Капля сочилась из пипетки, набухала и срывалась, попадая в цель. Дед часто моргал и расплывался в улыбке, предчувствуя окончание процедуры, облизывал пересохшие морщинистые кривые губы.
– Тебе лучше? – спрашивал я его.
– Хрен его знает. – кривился дед, – Наверно лучше…ну ты иди, я еще полежу немного… – и завернувшись в толстое пуховое одеяло, рассматривал бабушку, сопевшую и охавшую на соседней кровати.
Она засыпала и просыпалась, просила пить и снова погружалась в сон, во сне практически не дышала, отгородившись от мира паутиной седых, редких волос выбивающихся из платка. Просыпалась редко. Пробуждаясь, корчилась от боли или от искреннего страха, посещающего ее под утро. У нее исчезали ноги, ей казалось, что они растворились и переплелись с одеялом, тогда она с трудом садилась на кровати, и в молчании натирала ногу или мерно топала по полу, стараясь убедиться хотя бы в минимальной чувствительности конечности.

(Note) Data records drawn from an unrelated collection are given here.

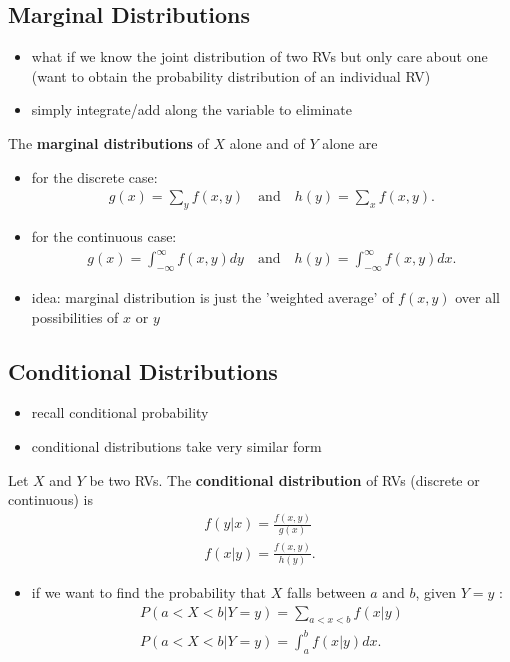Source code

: \documentclass[10pt]{article}
\begin{document}
\subsection{Marginal Distributions}
\begin{itemize}
    \item what if we know the joint distribution of two RVs but only care about one (want to obtain the probability distribution of an individual RV)
    \item simply integrate/add along the variable to eliminate
\end{itemize}
\begin{definition}
    The \textbf{marginal distributions} of $X$ alone and of $Y$ alone are 
    \begin{itemize}
        \item for the discrete case:
            \begin{align*}
                g(x) = \sum_{y} f(x,y) \quad \text{and} \quad h(y) = \sum_{x} f(x,y)
            .\end{align*}
        \item for the continuous case:
            \begin{align*}
                g(x) = \int_{-\infty}^{\infty} f(x,y) dy \quad \text{and} \quad h(y) = \int_{-\infty}^{\infty} f(x,y) dx  
            .\end{align*}
    \end{itemize}
\end{definition}
\begin{itemize}
    \item idea: marginal distribution is just the 'weighted average' of $f(x,y)$ over all possibilities of $x$ or $y$
\end{itemize}

\subsection{Conditional Distributions}
\begin{itemize}
    \item recall conditional probability
    \item conditional distributions take very similar form
\end{itemize}
\begin{definition}
    Let $X$ and $Y$ be two RVs. The \textbf{conditional distribution} of RVs (discrete or continuous) is
    \begin{gather*}
        f(y|x) = \frac{f(x,y)}{g(x)} \\ 
        f(x|y) = \frac{f(x,y)}{h(y)}
    .\end{gather*}
\end{definition}
\begin{itemize}
    \item if we want to find the probability that $X$ falls between $a$ and $b$, given $Y = y$ :
        \begin{gather*}
            P(a<X<b | Y=y) = \sum_{a<x<b} f(x|y) \\ 
            P(a<X<b | Y=y) = \int_{a}^{b} f(x|y) dx
        .\end{gather*}
\end{itemize}
\end{document}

Глухой, мерный звук, разлетающийся в сумраке по квартире, словно вдох и выдох, рассказывал всем, кто готов вслушиваться в вибрации стен и пола многоквартирного дома, что ее сердце все еще бьется.
5.
Каждое межсезонье мы увозили бабушку в больницу поправить здоровье, насколько это возможно, или просто чтобы убедить самих себя, что мы не сидим, сложа руки, и не ждем, когда же все само собой закончится по вполне объективным причинам. Быть рядом – это тоже работа, неимоверно нудная и обнадеживающая кого-то из тех, кто находится на расстоянии вытянутой руки, но точно не тебя. Кажется, что постоянное бездействие гораздо важнее, чем деятельность, не приводящая ни к каким результатам, кажется, что все истории, которые тебе рассказывают, ты уже не раз слышал, кажется, что на все вопросы, которые могли быть заданы, ответы уже прозвучали.

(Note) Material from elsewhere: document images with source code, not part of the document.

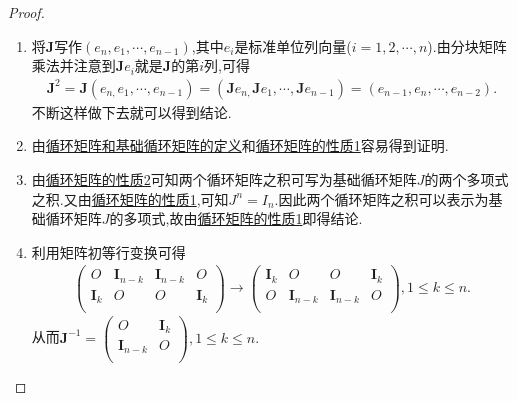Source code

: \documentclass[../../main.tex]{subfiles}
\begin{document}
\begin{proof}
\begin{enumerate}
\item 将$\boldsymbol{J}$写作$(e_n,e_1,\cdots,e_{n-1})$,其中$e_i$是标准单位列向量($i=1,2,\cdots,n$).由分块矩阵乘法并注意到$\boldsymbol{J}e_i$就是$\boldsymbol{J}$的第$i$列,可得
\begin{align*}
\boldsymbol{J}^2=\boldsymbol{J}\left( e_{n,}e_1,\cdots ,e_{n-1} \right) =\left( \boldsymbol{J}e_{n,}\boldsymbol{J}e_1,\cdots ,\boldsymbol{J}e_{n-1} \right) =\left( e_{n-1},e_n,\cdots ,e_{n-2} \right) .
\end{align*}
不断这样做下去就可以得到结论.
\item 由\hyperref[definition:循环矩阵]{循环矩阵和基础循环矩阵的定义}和\hyperref[proposition:循环矩阵的性质]{循环矩阵的性质1}容易得到证明.
\item 由\hyperref[proposition:循环矩阵的性质]{循环矩阵的性质2}可知两个循环矩阵之积可写为基础循环矩阵$J$的两个多项式之积.又由\hyperref[proposition:循环矩阵的性质]{循环矩阵的性质1},可知$J^n=I_n$.因此两个循环矩阵之积可以表示为基础循环矩阵$J$的多项式,故由\hyperref[proposition:循环矩阵的性质]{循环矩阵的性质1}即得结论.
\item 利用矩阵初等行变换可得
\begin{align*}
\left( \begin{matrix}
O&		\boldsymbol{I}_{n-k}&		\boldsymbol{I}_{n-k}&		O\\
\boldsymbol{I}_k&		O&		O&		\boldsymbol{I}_k\\
\end{matrix} \right) \rightarrow \left( \begin{matrix}
\boldsymbol{I}_k&		O&		O&		\boldsymbol{I}_k\\
O&		\boldsymbol{I}_{n-k}&		\boldsymbol{I}_{n-k}&		O\\
\end{matrix} \right) ,1\le k\le n.
\end{align*}
从而$\boldsymbol{J}^{-1}=\left( \begin{matrix}
O&		\boldsymbol{I}_k\\
\boldsymbol{I}_{n-k}&		O\\
\end{matrix} \right) ,1\le k\le n.$
\end{enumerate}
\end{proof}
\end{document}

– Как мать? – спрашивала она меня, сидя на больничной койке в отдельной палате, раскачиваясь, словно перезревший мотылек под светильником.
– Хорошо. – отвечал я.
– Снег тает…Весна?
– Осень…
– Еще только осень?
– А ты куда-то торопишься?
– Я? – удивленно смотрела на меня, пытаясь вспомнить, что значит, для нее слово торопиться. Подумав немного, давала ответ: – Куда торопиться?
– Не знаю. – я старался обнадеживающе улыбаться и пожимал плечами, – Отдыхай!
– Доктора здесь хорошие? – спрашивала меня бабушка, не обращая внимания на брошенные мной фразы.
– Лучшие! – уверено говорил я, хотя еще ни с одним доктором не был знаком, – К другим не возим!
– Может домой? – спрашивала она, морщась изо всех сил, от неудовольствия расставляя глубокие морщины по своим местам, – Там дед один!
– Справится!
– Ну, ты его навещай… и брату скажи…
– Хорошо, хорошо, – я обнимал ее за плечи и старался уложить в кровать, наблюдая, как она руками старается оттолкнуться от матраса и встать на ноги, вытягивая на сколько можно носки, чтобы коснуться пола. – Полежи. Брат приедет к тебе после обеда, а я, тем временем, заеду к дедушке.
Она услышала меня, смиренно сжала губы и начала откидываться на подушку, бормоча одну и ту же фразу: «Ну и слава тебе Господи! Ну и слава тебе Господи!» и плавно отворачиваясь к стене.
Я осмотрел палату, в углу умывальник, на раковине, в лоточке, кусок розового мыла, словно вырванный анорексичный бицепс. Еще одна плотно застеленная кровать примостилась у соседней стены, прижавшись к тумбочке с оторванной дверцей. Под кроватью, судно, утка…чисто… сойдет… Новое исцарапанное пластиковое окно, в которое стучат скрюченные, пропитанные осенними дождями и снегом, грязные ветки.